Iain Hamilton is now marooned in Gibraltar, a British Overseas Territory on Spain's south coast, after a pod of five orcas attacked his yacht, he told BBC Radio 4's "Today" program on Monday.
He said he was sailing 20 miles west off the coast when he noticed a fin near his boat, followed by a series of increasingly jerky bumps.
"There was a very large whale pushing along the back of the boat, trying to bite the rudder," he told BBC Radio 4, adding that the big orca, along with four smaller killer whales, repeatedly bumped against the yacht.
"Then one of them managed to take off the rudder," he said.
Hamilton said it was "quite concerning" to be left with only one rudder, but the situation turned from bad to worse when the second rudder was torn off.
"We had no mechanism for steering the boat," he said. Hamilton added that the orcas "pushed us around like a rag doll."
The sailor told Radio 4 that he felt as though the orcas were being "almost playful" rather than aggressive, adding that they would have had the strength to destroy his yacht quickly if they wished to.
He also said the killer whales moved in a way that seemed "choreographed, almost, like synchronized swimming," according to the radio broadcast.
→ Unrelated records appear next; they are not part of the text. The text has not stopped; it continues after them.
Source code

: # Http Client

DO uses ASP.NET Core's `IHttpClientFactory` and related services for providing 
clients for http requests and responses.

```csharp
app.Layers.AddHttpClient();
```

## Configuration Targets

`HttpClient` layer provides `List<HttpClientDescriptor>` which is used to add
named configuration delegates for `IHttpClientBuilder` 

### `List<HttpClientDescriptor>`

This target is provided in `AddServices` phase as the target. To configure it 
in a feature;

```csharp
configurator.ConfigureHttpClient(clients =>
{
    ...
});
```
"They seemed to be playing with the rudders, and just inadvertently rendering the boat very vulnerable and in a fairly dangerous situation," Hamilton said in the interview.
It is unclear how the attack ended, or how the yacht got back to shore.
Hamilton went on to tell Radio 4 that the scale of orca attacks on the Strait of Gibraltar is far bigger than one might expect, referring to the Atlantic Orca Working Group's findings that there have been 20 incidents involving killer whales in the region in the past month alone.
Insider's Isobel Van Hagen previously reported on an incident last month in which a pod of orcas rammed a yacht in the Strait of Gibraltar.
In a post on her blog, April Boyes, who was aboard the yacht, wrote a first-hand account of the event. She described the boat filling with water as the orcas "completely destroyed" the rudder.
Researchers are trying to work out why killer whales are increasingly targeting boats near Spain, Portugal, and Morocco, with one theory pointing to a single, female orca who may have been traumatized by a previous interaction.